Filtering results on wpt.fyi, Safari-specific failures

# Philip Jägenstedt (2 days ago)

Following the improved Safari results last year [1] and the discussion that generated, I'm happy to announce that the filtering requested as now available in the search box. The full syntax is documented [2] but there's also a new insights view [3] with some useful searches.

Especially interesting for this list could be this view, of Chrome Dev, Firefox Nightly and Safari Technology Preview, filtered to the Safari-specific failures: wpt.fyi/results/?label=master&label=experimental&product=chrome%5Btaskcluster%5D&product=firefox%5Btaskcluster%5D&product=safari%5Bazure%5D&aligned&q=%28chrome%3Apass%7Cchrome%3Aok%29+%28firefox%3Apass%7Cfirefox%3Aok%29+%28safari%3A%21pass%26safari%3A%21ok%29

Both Google and Mozilla have efforts [4][5] to reduce the number of Chrome/Firefox-specific failures, as this seems like a category of problems which especially valuable, where changing just one browser can remove a pain point for web developers.

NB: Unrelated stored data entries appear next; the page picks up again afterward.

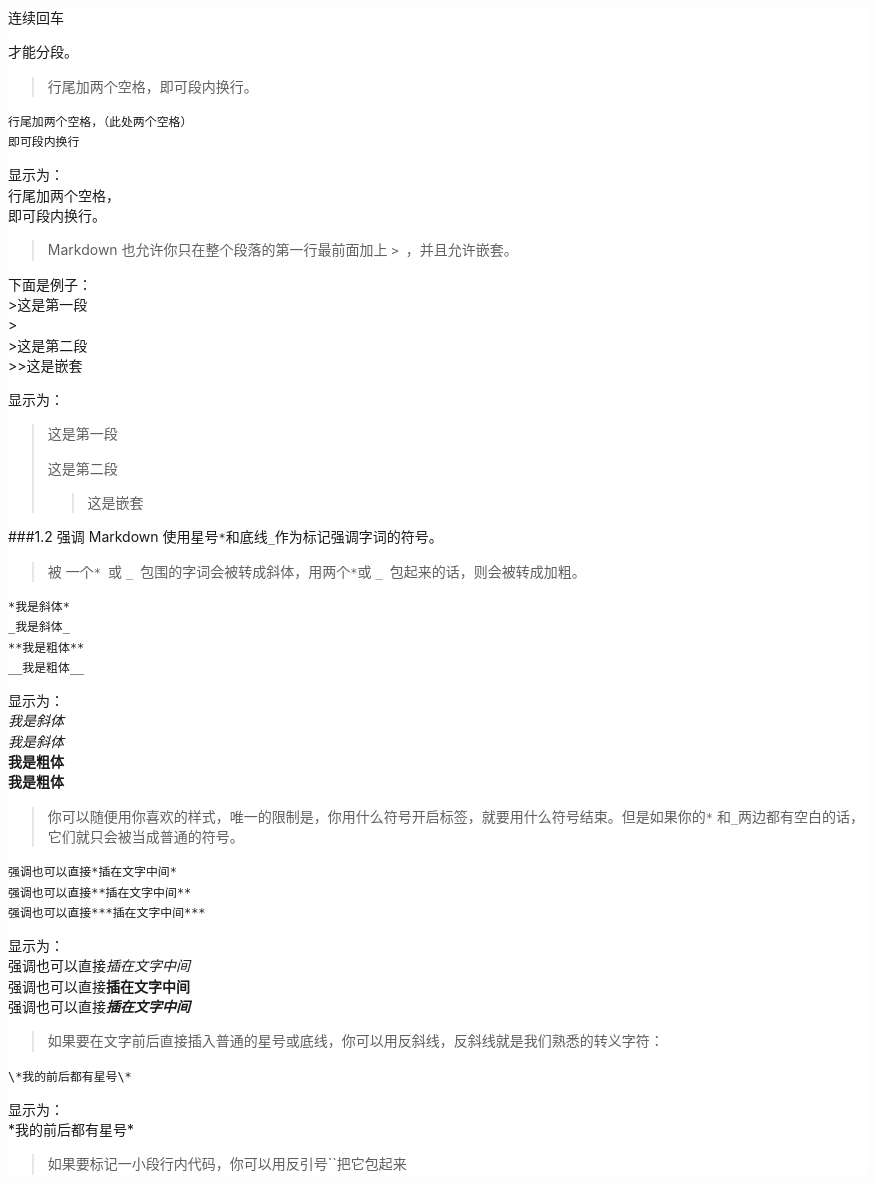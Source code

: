 连续回车

才能分段。

>行尾加两个空格，即可段内换行。

    行尾加两个空格，（此处两个空格）  
    即可段内换行  
显示为：  
行尾加两个空格，  
即可段内换行。

>Markdown 也允许你只在整个段落的第一行最前面加上 `> `，并且允许嵌套。

下面是例子：  
    >这是第一段  
    >  
    >这是第二段    
    >>这是嵌套  

显示为：
>这是第一段
>
>这是第二段  
>>这是嵌套

###1.2 强调
Markdown 使用星号`*`和底线`_`作为标记强调字词的符号。
>被 一个`* `或 `_ `包围的字词会被转成斜体，用两个` * `或 `_ `包起来的话，则会被转成加粗。

    *我是斜体*   
    _我是斜体_  
    **我是粗体**  
    __我是粗体__

显示为：  
*我是斜体*  
_我是斜体_  
**我是粗体**  
__我是粗体__

>你可以随便用你喜欢的样式，唯一的限制是，你用什么符号开启标签，就要用什么符号结束。但是如果你的`*` 和` _ `两边都有空白的话，它们就只会被当成普通的符号。

    强调也可以直接*插在文字中间*
    强调也可以直接**插在文字中间**
    强调也可以直接***插在文字中间***
显示为：  
强调也可以直接*插在文字中间*  
强调也可以直接**插在文字中间**  
强调也可以直接***插在文字中间***
>如果要在文字前后直接插入普通的星号或底线，你可以用反斜线，反斜线就是我们熟悉的转义字符：
  
    \*我的前后都有星号\*  
显示为：  
\*我的前后都有星号\*
>如果要标记一小段行内代码，你可以用反引号``把它包起来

No doubt some failures are spurious, but hopefully there is value to be found by looking into where the largest numbers of failures appear to be. If something seems to be wrong with the search/filtering, please file an issue for us! [6]

Credit to Mark Dittmer and Luke Bjerring who owned this project.

P.S. We are also working on triage metadata for wpt.fyi, to make it possible to burn down a list of failures like this and not later have to re-triage to find the new failures. [7]

[1] lists.webkit.org/pipermail/webkit-dev/2018-October/030209.html [2] web-platform-tests/wpt.fyi/blob/master/api/query/README.md [3] staging.wpt.fyi/insights [4] bugs.chromium.org/p/chromium/issues/detail?id=896242 [5] bugzilla.mozilla.org/show_bug.cgi?id=1498357 [6] web-platform-tests/wpt.fyi/issues/new?title=Structured+Queries+issue&projects=web-platform-tests/wpt.fyi/8&labels=bug&template=search.md [7] docs.google.com/document/d/1oWYVkc2ztANCGUxwNVTQHlWV32zq6Ifq9jkkbYNbSAg/edit?usp=sharing

Contact us to advertise here
# Philip Jägenstedt (2 days ago)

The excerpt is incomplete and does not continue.